Caleb Everett, linguista, conviveu com os Pirahã em Rondônia, escreveu livro sobre diversidade linguística, incluindo categorias básicas e conceitos universais.
Todos nós seres humanos habitamos o mesmo planeta e compartilhamos vivências parecidas. Por essa razão, todas as línguas faladas ao redor do globo possuem os mesmos fundamentos para comunicar pensamentos e entidades — demonstrando essa vivência universal.
A diversidade de idiomas enriquece a comunicação entre os povos, permitindo a expressão de nuances culturais e sociais. Cada língua carrega consigo uma história única e peculiar, refletindo a riqueza da experiência humana.
Língua e Cultura: A Influência dos Idiomas na Forma de Pensar
Essa noção foi defendida por anos por diversos linguistas, mas para o linguista americano Caleb Everett, quando analisamos os idiomas mais de perto, descobrimos que muitos conceitos básicos não são universais e que falantes de línguas diferentes veem e pensam o mundo de forma diferente. Em um novo livro, baseado em muitas línguas que ele pesquisou na Amazônia brasileira, Everett mostra que muitas culturas não pensam da mesma forma o tempo, o espaço ou os números. Algumas línguas têm muitas palavras para expressar um conceito como tempo. Outras, como a Tupi Kawahib, sequer têm uma definição de tempo.
Talvez poucas pessoas estejam mais aptas a pensar sobre esse problema do que Everett.
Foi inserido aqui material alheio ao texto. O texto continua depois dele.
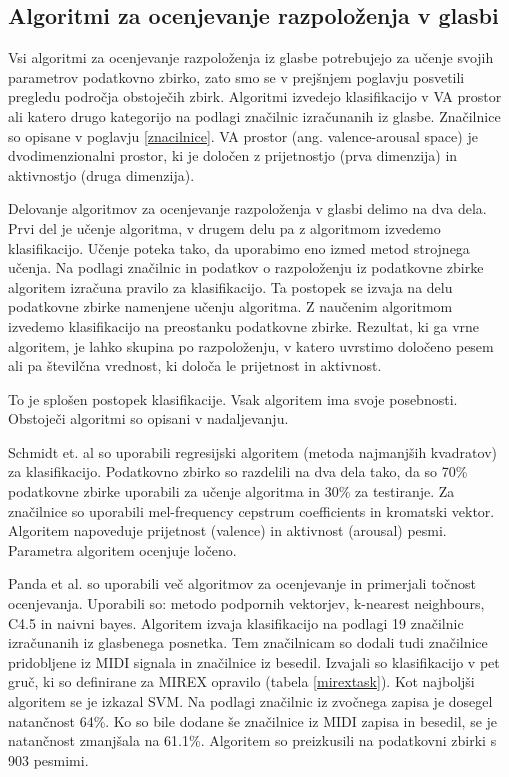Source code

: \documentclass[a4paper, 12pt]{book}
\begin{document}
{\subsection{Algoritmi za ocenjevanje razpoloženja v glasbi} 
\label{algoritmisp}

Vsi algoritmi za ocenjevanje razpoloženja iz glasbe potrebujejo za učenje svojih parametrov podatkovno zbirko, zato smo se v prejšnjem poglavju posvetili pregledu področja obstoječih zbirk. Algoritmi izvedejo klasifikacijo v VA prostor ali katero drugo kategorijo na podlagi značilnic izračunanih iz glasbe. Značilnice so opisane v poglavju \ref{znacilnice}. VA prostor (ang. valence-arousal space) je dvodimenzionalni prostor, ki je določen z prijetnostjo (prva dimenzija) in aktivnostjo (druga dimenzija).

Delovanje algoritmov za ocenjevanje razpoloženja v glasbi delimo na dva dela. Prvi del je učenje algoritma, v drugem delu pa z algoritmom  izvedemo klasifikacijo. Učenje poteka tako, da uporabimo eno izmed metod strojnega učenja. Na podlagi značilnic in podatkov o razpoloženju iz podatkovne zbirke algoritem izračuna pravilo za klasifikacijo. Ta postopek se izvaja na delu podatkovne zbirke namenjene učenju algoritma. Z naučenim algoritmom izvedemo klasifikacijo na preostanku podatkovne zbirke. Rezultat, ki ga vrne algoritem, je lahko skupina po razpoloženju, v katero uvrstimo določeno pesem ali pa številčna vrednost, ki določa le prijetnost in aktivnost.

To je splošen postopek klasifikacije. Vsak algoritem ima svoje posebnosti. Obstoječi algoritmi so opisani v nadaljevanju. 

Schmidt et. al \cite{schmidt2009projection} so uporabili regresijski algoritem (metoda najmanjših kvadratov) za klasifikacijo. Podatkovno zbirko so razdelili na dva dela tako, da so 70\% podatkovne zbirke uporabili za učenje algoritma in 30\% za testiranje. Za značilnice so uporabili mel-frequency cepstrum coefficients in kromatski vektor. Algoritem napoveduje prijetnost (valence) in aktivnost (arousal) pesmi. Parametra algoritem ocenjuje ločeno. 

Panda et al. \cite{panda2013multi} so uporabili več algoritmov za ocenjevanje in primerjali točnost ocenjevanja. Uporabili so: metodo podpornih vektorjev, k-nearest neighbours, C4.5 in naivni bayes. Algoritem izvaja klasifikacijo na podlagi 19 značilnic izračunanih iz glasbenega posnetka. Tem značilnicam so dodali tudi značilnice pridobljene iz MIDI signala in značilnice iz besedil. Izvajali so klasifikacijo v pet gruč, ki so definirane za MIREX opravilo (tabela \ref{mirextask}).  Kot najboljši algoritem se je izkazal SVM. Na podlagi značilnic iz zvočnega zapisa je dosegel natančnost 64\%. Ko so bile dodane še značilnice iz MIDI zapisa in besedil, se je natančnost zmanjšala na 61.1\%. Algoritem so preizkusili na podatkovni zbirki s 903 pesmimi. 

}
\end{document}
Nascido nos Estados Unidos, ele teve uma infância incomum nos anos 1980, dividindo seu tempo entre seu país natal, escolas públicas em São Paulo e Porto Velho, e aldeias indígenas no interior da Amazônia, em Rondônia.
Caleb é filho do americano Daniel Everett, que veio ao Brasil nos anos 1970 como missionário cristão com o propósito de traduzir a Bíblia para o idioma pirahã — uma língua falada hoje por cerca de 300 indígenas brasileiros. Daniel veio para ajudar a converter os indígenas, mas acabou ele próprio convertido: abandonou a religião e passou a se dedicar ao estudo do pirahã, com um doutorado em linguística na Unicamp. Desde cedo, Caleb acompanhou o pai e a mãe (que também era missionária) em missões na Amazônia brasileira.
Chegou a viver entre os indígenas, passando parte da infância pescando e brincando com eles na floresta. Muamba, bunda, dengo: você usa palavras de línguas africanas sem perceber De volta aos EUA, se formou e foi trabalhar no mercado financeiro. Mas uma questão sempre o perturbou: interessado em psicologia, ele lia em revistas científicas que diziam que a forma que os humanos aprendem e entendem os números é universal. ‘Nem todos os humanos pensam assim. Eu tenho o grande privilégio de conhecer alguns dos povos indígenas do Brasil que não pensam assim’, diz Everett. Cada vez mais interessado em pesquisar sobre os indígenas que conheceu na sua infância, ele resolveu dar uma guinada na sua vida. Abandonou o mundo financeiro, fez doutorado e voltou para Rondônia, onde foi investigar as línguas amazônicas.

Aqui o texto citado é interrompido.